Consider the following example. I am studying the mutation burden across three subtypes of cancer. In my dataset, I have individuals without cancer (controls) and individuals with cancer (cases); the cases are either type1 or type2 or type3. The disease variable is coded as controls, type1, type2, and type3. The mutation variable is coded as a continuous variable, with the values ranging from 0 to 5. Then, I have three covariates to adjust for in my analysis. I know already that cases, in general, have a significantly higher number of mutations compared to controls. I'd like to test if there are differences in the mutation burden across the subtypes. I'd like to test this in a single regression, rather than comparing each subtype against controls in separate regressions.
I have two regression approaches (M1 and M2) as shown below.
In the first approach, I code the disease as a multifactorial predictor variable and the mutation burden as the outcome variabe.
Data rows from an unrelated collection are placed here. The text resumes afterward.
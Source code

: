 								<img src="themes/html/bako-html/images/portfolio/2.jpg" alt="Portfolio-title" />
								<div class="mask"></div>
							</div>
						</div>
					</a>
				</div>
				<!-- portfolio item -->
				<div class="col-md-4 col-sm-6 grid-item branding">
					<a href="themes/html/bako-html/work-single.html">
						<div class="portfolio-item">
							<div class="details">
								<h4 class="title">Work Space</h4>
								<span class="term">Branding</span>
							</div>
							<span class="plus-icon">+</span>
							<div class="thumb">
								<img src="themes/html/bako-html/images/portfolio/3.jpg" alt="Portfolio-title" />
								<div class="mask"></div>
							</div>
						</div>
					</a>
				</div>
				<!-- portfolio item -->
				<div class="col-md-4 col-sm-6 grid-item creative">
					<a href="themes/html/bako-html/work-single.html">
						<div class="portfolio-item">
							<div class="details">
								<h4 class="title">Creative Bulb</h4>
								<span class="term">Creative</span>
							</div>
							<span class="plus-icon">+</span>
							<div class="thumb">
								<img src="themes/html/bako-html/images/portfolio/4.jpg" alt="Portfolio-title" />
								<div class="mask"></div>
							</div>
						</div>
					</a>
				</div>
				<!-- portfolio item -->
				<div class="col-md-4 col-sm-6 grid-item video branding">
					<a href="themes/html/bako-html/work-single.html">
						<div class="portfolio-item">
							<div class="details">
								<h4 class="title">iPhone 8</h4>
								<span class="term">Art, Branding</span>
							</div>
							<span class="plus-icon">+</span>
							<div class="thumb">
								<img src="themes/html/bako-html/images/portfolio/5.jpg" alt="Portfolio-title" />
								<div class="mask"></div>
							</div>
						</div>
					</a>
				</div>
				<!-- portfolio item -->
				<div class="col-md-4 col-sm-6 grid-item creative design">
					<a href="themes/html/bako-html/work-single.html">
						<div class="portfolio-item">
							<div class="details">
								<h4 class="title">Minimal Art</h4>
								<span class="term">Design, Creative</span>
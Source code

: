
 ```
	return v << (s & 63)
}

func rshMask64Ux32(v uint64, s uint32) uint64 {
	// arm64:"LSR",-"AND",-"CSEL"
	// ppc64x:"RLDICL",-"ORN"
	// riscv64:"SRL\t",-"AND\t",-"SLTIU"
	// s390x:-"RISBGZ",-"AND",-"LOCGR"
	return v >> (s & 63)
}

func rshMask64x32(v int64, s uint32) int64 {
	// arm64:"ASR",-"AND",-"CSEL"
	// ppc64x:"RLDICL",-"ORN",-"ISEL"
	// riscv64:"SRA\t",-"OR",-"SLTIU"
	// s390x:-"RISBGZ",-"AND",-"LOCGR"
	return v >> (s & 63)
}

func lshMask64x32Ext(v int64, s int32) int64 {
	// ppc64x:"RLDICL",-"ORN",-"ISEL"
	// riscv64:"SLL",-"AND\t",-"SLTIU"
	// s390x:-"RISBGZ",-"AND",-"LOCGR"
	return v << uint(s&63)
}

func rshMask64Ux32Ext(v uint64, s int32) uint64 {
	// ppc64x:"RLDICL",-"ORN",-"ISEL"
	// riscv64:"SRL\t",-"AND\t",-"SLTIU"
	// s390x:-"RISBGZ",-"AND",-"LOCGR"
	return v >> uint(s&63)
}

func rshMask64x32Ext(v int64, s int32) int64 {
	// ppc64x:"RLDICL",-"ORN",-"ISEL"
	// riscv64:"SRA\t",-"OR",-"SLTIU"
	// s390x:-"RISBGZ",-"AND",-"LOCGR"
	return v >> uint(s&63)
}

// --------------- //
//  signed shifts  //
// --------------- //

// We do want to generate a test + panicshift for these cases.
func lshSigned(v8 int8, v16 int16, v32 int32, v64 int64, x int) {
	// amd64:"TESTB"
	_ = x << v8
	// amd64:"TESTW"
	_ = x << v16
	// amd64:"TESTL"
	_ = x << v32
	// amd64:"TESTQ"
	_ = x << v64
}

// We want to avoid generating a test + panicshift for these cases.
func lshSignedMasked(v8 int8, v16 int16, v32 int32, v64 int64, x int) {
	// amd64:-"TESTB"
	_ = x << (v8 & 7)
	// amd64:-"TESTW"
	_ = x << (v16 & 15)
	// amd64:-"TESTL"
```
This approach enables me to perform pairwise comparisons using glht
function from multcomp
package.
myData$disease = relevel(myData$disease, ref = "controls")
M1 <- glm(mutation ~ disease+COV1+COV2+COV3, data=myData, family=gaussian)
Then, I do pairwise comparisons between the subtypes.
library(multcomp)
glht(M1,mcp(disease="Tukey"))
In the second approach, I code the disease variable as multinominal outcome variable and perform a multinomial regression using multinom
function from nnet
package.
library(nnet)
M2 <- multinom(disease~mutation+COV1+COV2+COV3, data=myData)
However, in the second approach, I don't know how to do pairwise comparisons across subtypes as I did in the M1 model.
My questions: Which one is appropriate, M1, or M2? How the interpretations of the coefficients differ between M1 and M2 ? Is it possible to do a pairwise comparison in the M2 model ?